[L2.5 Slide 1] Well now that we're comfortable
with some key concepts of quantum mechanics,
we can talk about a really important topic
for semiconductors.
The topic of this lecture is density of states.
[Slide 2] So let me remind you that we have these valance bands
that is mostly filled.
There's a top of the valence band
and a bottom of the valance band and that is so far down
that we don't have to worry about it.
We have a conduction band that consists of a set of states
that are mostly empty.
There's a bottom of the conduction band
there's a top of the conduction band
that we generally don't need to worry about
because it's so high in energy.
It's going to be important for us to know now
how the states are distributed within these bands.
They're not uniformly distributed within energy.
Now, we know that most of the empty states
in the valence bands,
the holes are near the top of the valance band.
Most of the electrons in the conduction band
are near the bottom of the conduction band.
So we only really need to be worried
about how the states are distributed in energy
near the edges of the band.
That's what our focus will be in this lecture.
[Slide 3] The key quantity that we're going to be discussing
is called the density of states
and it's simply a way to count the number of states
between a certain energy and an energy plus dE.
The number of states in that range is the density of states
times the width of that energy range.
So this density of states
is the quantity that we will see in detail,
we will make use of in detain in the next unit.

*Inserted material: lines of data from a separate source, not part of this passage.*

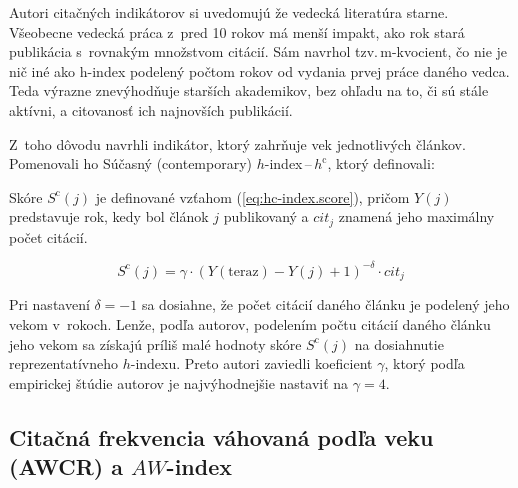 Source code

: Autori citačných indikátorov si uvedomujú že vedecká literatúra starne.
Všeobecne vedecká práca z~pred 10 rokov má menší impakt, ako rok stará
publikácia s~rovnakým množstvom citácií.  Sám \citet{Hirsch2005} navrhol
tzv.\,m-kvocient, čo nie je nič iné ako h-index podelený počtom rokov od vydania
prvej práce daného vedca.  Teda výrazne znevýhodňuje starších akademikov, bez
ohľadu na to, či sú stále aktívni, a citovanosť ich najnovších publikácií.

Z~toho dôvodu \citet{Sidiropoulos2007} navrhli indikátor, ktorý zahrňuje vek
jednotlivých článkov.  Pomenovali ho Súčasný (contemporary) $h$-index\,--\,$h^{\mathrm{c}}$,
ktorý definovali:


Skóre $S^{\mathrm{c}}(j)$ je definované vzťahom (\ref{eq:hc-index.score}), pričom $Y(j)$
predstavuje rok, kedy bol článok $j$ publikovaný a $\mathit{cit}_j$ znamená jeho
maximálny počet citácií.

\begin{equation}
\label{eq:hc-index.score}
S^{\mathrm{c}}(j) = \gamma\cdot (Y(\mathrm{teraz}) - Y(j) + 1)^{-\delta}\cdot \mathit{cit}_j
\end{equation}

Pri nastavení $\delta = -1$ sa dosiahne, že počet citácií daného článku je
podelený jeho vekom v~rokoch.  Lenže, podľa autorov, podelením počtu citácií
daného článku jeho vekom sa získajú príliš malé hodnoty skóre
$S^{\mathrm{c}}(j)$ na dosiahnutie reprezentatívneho $h$-indexu.  Preto autori
zaviedli koeficient $\gamma$, ktorý podľa empirickej štúdie autorov je
najvýhodnejšie  nastaviť na $\gamma = 4$.

\subsection{Citačná frekvencia váhovaná podľa veku (AWCR) a $\mathit{AW}$-index}
\label{sec:aw-index}

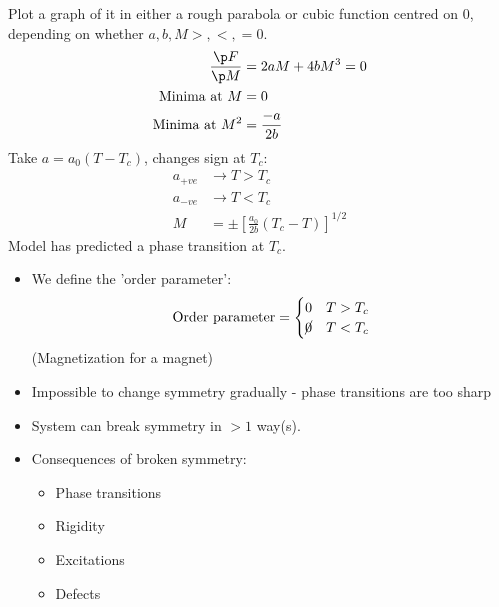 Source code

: \documentclass[a4paper, 11pt, normalem]{report}
\begin{document}
Plot a graph of it in either a rough parabola or cubic function centred on 0, depending on whether $a,b,M >,<,= 0$.
\begin{align}
    \frac{\p F}{\p M} &= 2aM + 4bM^3 = 0 \\
    \text{Minima at } M &= 0 \\
    \text{Minima at } M^2 &= \frac{-a}{2b}
\end{align}
Take $a = a_0(T-T_c)$, changes sign at $T_c$:
\begin{align}
    a_{+ve} &\to T>T_c \\
    a_{-ve} &\to T<T_c \\
    M &= \pm \left[\frac{a_0}{2b}(T_c-T)\right]^{1/2}
\end{align}
Model has predicted a phase transition at $T_c$.

\begin{itemize}
    \item We define the 'order parameter':
        \begin{equation}
            \text{Order parameter} = \begin{cases} 0 & T > T_c \\ \cancel{0} & T < T_c \end{cases}
        \end{equation}
        (Magnetization for a magnet)
    \item Impossible to change symmetry gradually - phase transitions are too sharp
    \item System can break symmetry in $> 1$ way(s).
    \item Consequences of broken symmetry:
        \begin{itemize}
            \item Phase transitions
            \item Rigidity
            \item Excitations
            \item Defects
        \end{itemize}
\end{itemize}

\chapter{}

\chapter{}
\end{document}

We want to learn how to appreciate what it is
and how to calculate it for semiconductors in this lecture.
We're going to take a simple description of energy
versus crystal momentum and these simple descriptions
work near the top of the valence band
and near the bottom of the conduction band,
and that's going to be adequate for most semiconductor work.
[Slide 4] So let's begin by thinking about a large chunk
of semiconductor crystal with a volume omega
with the length Lx in the x direction,
Ly in the y direction, Lz in the z direction.
So this is, let's think of this as a large
but finite volume that we have carved out
of an infinite bulk volume.
Well, there's going to be a finite number of states
because the states come from atoms
and there are a finite number of atoms in this volume.
We want to count the states.
There are different ways of doing this.
They end up all giving you the same answer.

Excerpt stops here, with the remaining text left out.